Similar concepts were applied in the Teneriffe Warehouse Apartment in QLD, designed by Wrightson Stewart Design Practice.
Located along the banks of the river in a heritage wool store, the main challenge of this apartment interior design project was to preserve the building’s rich architectural integrity.
Existing architectural elements such as solid oak flooring, exposed timber and steel trusses, a seven-metre high raked ceiling and original internal red brick perimeter walls provided the perfect envelope for the modern elements added during the refurbishment.
The open plan kitchen area features a glazed black brick splashback and dividing wall, challenging the conventional use of materials.
Ian Wrightson said the designers “had experimented with gloss faced bricks on a previous project and knew it was always something we wanted to explore further, but on a much larger scale.
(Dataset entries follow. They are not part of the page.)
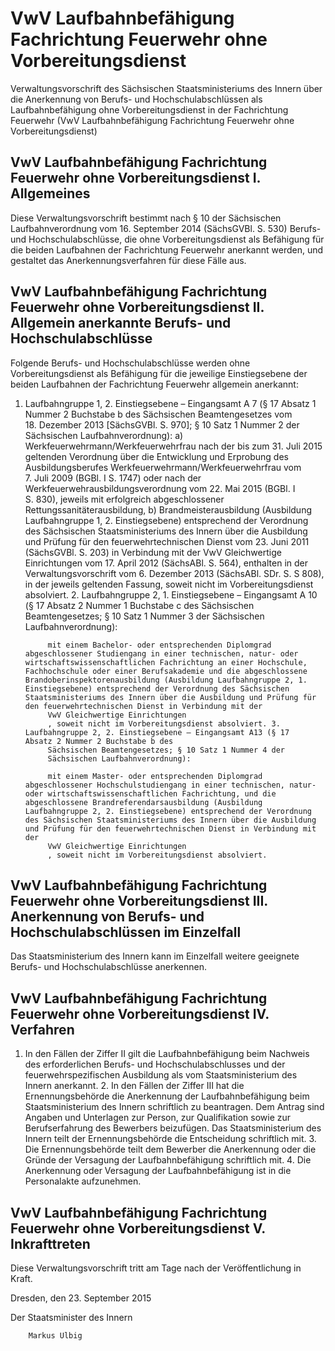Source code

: # VwV Laufbahnbefähigung Fachrichtung Feuerwehr ohne Vorbereitungsdienst

Verwaltungsvorschrift des Sächsischen Staatsministeriums des Innern über die Anerkennung von Berufs- und Hochschulabschlüssen als Laufbahnbefähigung ohne Vorbereitungsdienst in der Fachrichtung Feuerwehr (VwV Laufbahnbefähigung Fachrichtung Feuerwehr ohne Vorbereitungsdienst)

## VwV Laufbahnbefähigung Fachrichtung Feuerwehr ohne Vorbereitungsdienst I. Allgemeines

Diese Verwaltungsvorschrift bestimmt nach § 10 der
        Sächsischen Laufbahnverordnung
        vom 16. September 2014 (SächsGVBl. S. 530) Berufs- und Hochschulabschlüsse, die ohne Vorbereitungsdienst als Befähigung für die beiden Laufbahnen der Fachrichtung Feuerwehr anerkannt werden, und gestaltet das Anerkennungsverfahren für diese Fälle aus.


## VwV Laufbahnbefähigung Fachrichtung Feuerwehr ohne Vorbereitungsdienst II. Allgemein anerkannte Berufs- und Hochschulabschlüsse

Folgende Berufs- und Hochschulabschlüsse werden ohne Vorbereitungsdienst als Befähigung für die jeweilige Einstiegsebene der beiden Laufbahnen der Fachrichtung Feuerwehr allgemein anerkannt:

1. Laufbahngruppe 1, 2. Einstiegsebene – Eingangsamt A 7 (§ 17 Absatz 1 Nummer 2 Buchstabe b des
            Sächsischen Beamtengesetzes
            vom 18. Dezember 2013 [SächsGVBl. S. 970]; § 10 Satz 1 Nummer 2 der
            Sächsischen Laufbahnverordnung): a) Werkfeuerwehrmann/Werkfeuerwehrfrau nach der bis zum 31. Juli 2015 geltenden Verordnung über die Entwicklung und Erprobung des Ausbildungsberufes Werkfeuerwehrmann/Werkfeuerwehrfrau vom 7. Juli 2009 (BGBl. I S. 1747) oder nach der Werkfeuerwehrausbildungsverordnung vom 22. Mai 2015 (BGBl. I S. 830), jeweils mit erfolgreich abgeschlossener Rettungssanitäterausbildung, b) Brandmeisterausbildung (Ausbildung Laufbahngruppe 1, 2. Einstiegsebene) entsprechend der
            Verordnung des Sächsischen Staatsministeriums des Innern über die Ausbildung und Prüfung für den feuerwehrtechnischen
            Dienst vom 23. Juni 2011 (SächsGVBl. S. 203) in Verbindung mit der
            VwV Gleichwertige Einrichtungen
            vom 17. April 2012 (SächsABl. S. 564), enthalten in der Verwaltungsvorschrift vom 6. Dezember 2013 (SächsABl. SDr. S. S 808), in der jeweils geltenden Fassung, soweit nicht im Vorbereitungsdienst absolviert. 2. Laufbahngruppe 2, 1. Einstiegsebene – Eingangsamt A 10 (§ 17 Absatz 2 Nummer 1 Buchstabe c des
            Sächsischen Beamtengesetzes; § 10 Satz 1 Nummer 3 der
            Sächsischen Laufbahnverordnung):
            
            mit einem Bachelor- oder entsprechenden Diplomgrad abgeschlossener Studiengang in einer technischen, natur- oder wirtschaftswissenschaftlichen Fachrichtung an einer Hochschule, Fachhochschule oder einer Berufsakademie und die abgeschlossene Brandoberinspektorenausbildung (Ausbildung Laufbahngruppe 2, 1. Einstiegsebene) entsprechend der Verordnung des Sächsischen Staatsministeriums des Innern über die Ausbildung und Prüfung für den feuerwehrtechnischen Dienst in Verbindung mit der
            VwV Gleichwertige Einrichtungen
            , soweit nicht im Vorbereitungsdienst absolviert. 3. Laufbahngruppe 2, 2. Einstiegsebene – Eingangsamt A13 (§ 17 Absatz 2 Nummer 2 Buchstabe b des
            Sächsischen Beamtengesetzes; § 10 Satz 1 Nummer 4 der
            Sächsischen Laufbahnverordnung):
            
            mit einem Master- oder entsprechenden Diplomgrad abgeschlossener Hochschulstudiengang in einer technischen, natur- oder wirtschaftswissenschaftlichen Fachrichtung, und die abgeschlossene Brandreferendarsausbildung (Ausbildung Laufbahngruppe 2, 2. Einstiegsebene) entsprechend der Verordnung des Sächsischen Staatsministeriums des Innern über die Ausbildung und Prüfung für den feuerwehrtechnischen Dienst in Verbindung mit der
            VwV Gleichwertige Einrichtungen
            , soweit nicht im Vorbereitungsdienst absolviert. 
## VwV Laufbahnbefähigung Fachrichtung Feuerwehr ohne Vorbereitungsdienst III. Anerkennung von Berufs- und Hochschulabschlüssen im Einzelfall

Das Staatsministerium des Innern kann im Einzelfall weitere geeignete Berufs- und Hochschulabschlüsse anerkennen.


## VwV Laufbahnbefähigung Fachrichtung Feuerwehr ohne Vorbereitungsdienst IV. Verfahren

1. In den Fällen der Ziffer II gilt die Laufbahnbefähigung beim Nachweis des erforderlichen Berufs- und Hochschulabschlusses und der feuerwehrspezifischen Ausbildung als vom Staatsministerium des Innern anerkannt. 2. In den Fällen der Ziffer III hat die Ernennungsbehörde die Anerkennung der Laufbahnbefähigung beim Staatsministerium des Innern schriftlich zu beantragen. Dem Antrag sind Angaben und Unterlagen zur Person, zur Qualifikation sowie zur Berufserfahrung des Bewerbers beizufügen. Das Staatsministerium des Innern teilt der Ernennungsbehörde die Entscheidung schriftlich mit. 3. Die Ernennungsbehörde teilt dem Bewerber die Anerkennung oder die Gründe der Versagung der Laufbahnbefähigung schriftlich mit. 4. Die Anerkennung oder Versagung der Laufbahnbefähigung ist in die Personalakte aufzunehmen. 
## VwV Laufbahnbefähigung Fachrichtung Feuerwehr ohne Vorbereitungsdienst V. Inkrafttreten

Diese Verwaltungsvorschrift tritt am Tage nach der Veröffentlichung in Kraft.

Dresden, den 23. September 2015

Der Staatsminister des Innern
        
        Markus Ulbig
This project was our opportunity to do just that – allowing us a playful way to add layering to the existing raw brickwork.”
The jury described the project as a design that “captures the historical integrity of the wool store apartments in Brisbane. The unadorned, heightened and industrial space allowed for an honest interior that places focus on its strong and dynamic architectural features. The interior truly meets the client’s brief of a dream bachelor pad.”